Formed in London in 1981, Culture Club’s first batch of songs came easily thanks to how well the members gelled, as Moss recalls in the clip from Boy George & Culture Club. (The film premiered at the Tribeca Film Festival last year but is now available to rent on streaming services.) Their earliest performances could be fun and irreverent, too, but Boy George says they were also marred by ignorant, homophobic heckling.
Archival video shows Boy George responding to one such crowd, while in an interview he quips, “Somebody shouts something, I’d just be like, ‘Thanks, you already paid for your ticket, I’m gonna by myself some eyeshadow!’”
Ellwood tells Rolling Stone of this archival footage, “It’s so wild to see Culture Club, in the very early days, getting the bum’s rush from the audience and George sassing back at them! In less than a year they’d be mobbed by thousands of screaming fans blocking motor ways in major cities.”

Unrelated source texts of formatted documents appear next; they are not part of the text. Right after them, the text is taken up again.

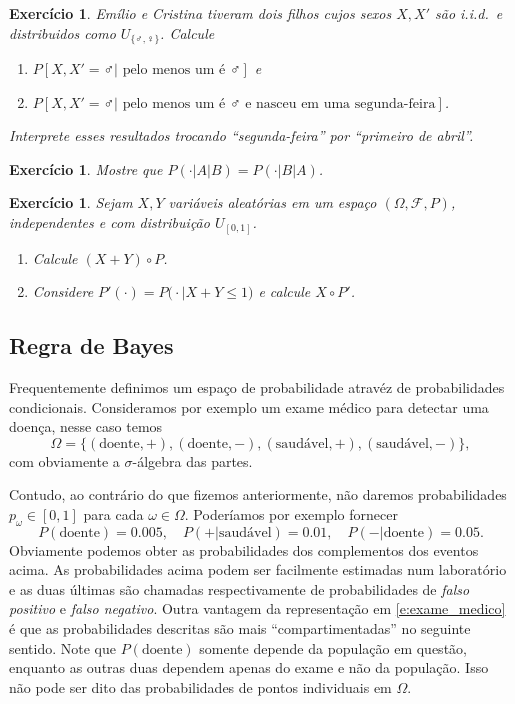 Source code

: \documentclass[reqno, final]{book}
\newcommand*\1{\mathds{1}}
\newtheorem{exercise}[example]{Exercício}
\def \iid{i.i.d.~}
\begin{document}
\begin{exercise}
  Emílio e Cristina tiveram dois filhos cujos sexos $X, X'$ são \iid e distribuidos como $U_{\{\male, \female\}}$.
  Calcule
  \begin{enumerate}[\quad a)]
  \item $P[X, X' = \male | \text{ pelo menos um é $\male$}]$ e
  \item $P[X, X' = \male | \text{ pelo menos um é $\male$ e nasceu em uma segunda-feira}]$.
  \end{enumerate}
  Interprete esses resultados trocando ``segunda-feira'' por ``primeiro de abril''.
\end{exercise}

\begin{exercise}
  Mostre que $P(\cdot|A|B) = P(\cdot|B|A)$.
\end{exercise}

\begin{exercise}
  Sejam $X, Y$ vari\'aveis aleat\'orias em um espaço $(\Omega, \mathcal{F}, P)$, independentes e com distribuição $U_{[0,1]}$.
  \begin{enumerate}[\quad a)]
  \item Calcule $(X+Y) \circ P$.
  \item Considere $P'(\cdot) = P\big(\cdot | X + Y \leq 1 \big)$ e calcule $X \circ P'$.
  \end{enumerate}
\end{exercise}

\subsection{Regra de Bayes}

Frequentemente definimos um espaço de probabilidade atravéz de probabilidades condicionais.
Consideramos por exemplo um exame médico para detectar uma doença, nesse caso temos
\begin{equation}
  \Omega = \{(\text{doente}, +), (\text{doente}, -), (\text{saudável}, +), (\text{saudável}, -)\},
\end{equation}
com obviamente a $\sigma$-álgebra das partes.

Contudo, ao contrário do que fizemos anteriormente, não daremos probabilidades $p_\omega \in [0,1]$ para cada $\omega \in \Omega$.
Poderíamos por exemplo fornecer
\begin{equation}
  \label{e:exame_medico}
  P(\text{doente}) = 0.005, \quad P( + | \text{saudável}) = 0.01, \quad P( - | \text{doente}) = 0.05.
\end{equation}
Obviamente podemos obter as probabilidades dos complementos dos eventos acima.
As probabilidades acima podem ser facilmente estimadas num laboratório e as duas últimas são chamadas respectivamente de probabilidades de \emph{falso positivo} e \emph{falso negativo}.
Outra vantagem da representação em \eqref{e:exame_medico} é que as probabilidades descritas são mais ``compartimentadas'' no seguinte sentido.
Note que $P(\text{doente})$ somente depende da população em questão, enquanto as outras duas dependem apenas do exame e não da população.
Isso não pode ser dito das probabilidades de pontos individuais em $\Omega$.
\end{document}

The doc goes on to note that, along with boorish audiences, record labels were also wary of Culture Club, even though their aesthetic was very much in the early Eighties new wave and pop mold. “Record companies, they would come and say, ‘He’s too much’ — they couldn’t see it,” Boy George says. “Anyone with makeup and a hairdo was getting signed, and we could not signed.”
They did finally secure a deal with the then-upstart Virgin Records after inviting a bunch of executives to one of their shows, and then telling all the cars they showed up in to “piss off so they couldn’t go anywhere,” as Moss recalls. “Because they’d been made to stay and get over whatever they thought, you could see that they really got it.”

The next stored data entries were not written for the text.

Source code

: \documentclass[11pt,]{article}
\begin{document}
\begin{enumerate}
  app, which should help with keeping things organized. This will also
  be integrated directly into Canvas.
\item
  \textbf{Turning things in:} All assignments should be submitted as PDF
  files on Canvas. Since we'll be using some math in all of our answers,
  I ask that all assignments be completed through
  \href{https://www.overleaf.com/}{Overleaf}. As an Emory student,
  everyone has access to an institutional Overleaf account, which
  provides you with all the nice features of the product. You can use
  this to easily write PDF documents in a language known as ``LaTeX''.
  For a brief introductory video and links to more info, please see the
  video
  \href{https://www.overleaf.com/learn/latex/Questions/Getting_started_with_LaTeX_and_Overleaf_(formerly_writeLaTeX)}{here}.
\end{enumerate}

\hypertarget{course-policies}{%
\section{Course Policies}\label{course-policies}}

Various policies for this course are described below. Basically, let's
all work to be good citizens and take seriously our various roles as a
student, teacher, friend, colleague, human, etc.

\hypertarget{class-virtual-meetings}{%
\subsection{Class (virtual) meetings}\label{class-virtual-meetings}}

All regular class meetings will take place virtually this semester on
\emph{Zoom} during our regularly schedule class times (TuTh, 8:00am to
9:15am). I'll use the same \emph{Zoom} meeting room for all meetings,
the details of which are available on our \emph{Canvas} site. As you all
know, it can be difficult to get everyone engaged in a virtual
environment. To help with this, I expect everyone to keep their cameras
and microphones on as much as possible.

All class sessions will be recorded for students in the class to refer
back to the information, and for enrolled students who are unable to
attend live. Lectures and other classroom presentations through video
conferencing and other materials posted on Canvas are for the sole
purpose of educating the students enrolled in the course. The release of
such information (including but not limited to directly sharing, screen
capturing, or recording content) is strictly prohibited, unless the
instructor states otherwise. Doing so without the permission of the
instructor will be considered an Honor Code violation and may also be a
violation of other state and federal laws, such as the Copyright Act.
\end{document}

Culture Club signed a deal with Virgin soon after, but even this major success came with its own concerns and confusions. “I remember just thinking, ‘Have I done the right thing?’” Boy George recalls. “And, ‘What does it mean? What have I signed away?’ I didn’t know anything! I didn’t know that I’d signed away all my rights to my music, I didn’t know what I’d done. You had your begging bowl out. It was like you’re lucky to get a record deal.”
The film digs into the band’s rise and the broader English New Romantic Scene, but also tells the story of the relationship at the heart of the band, between Boy George and Moss.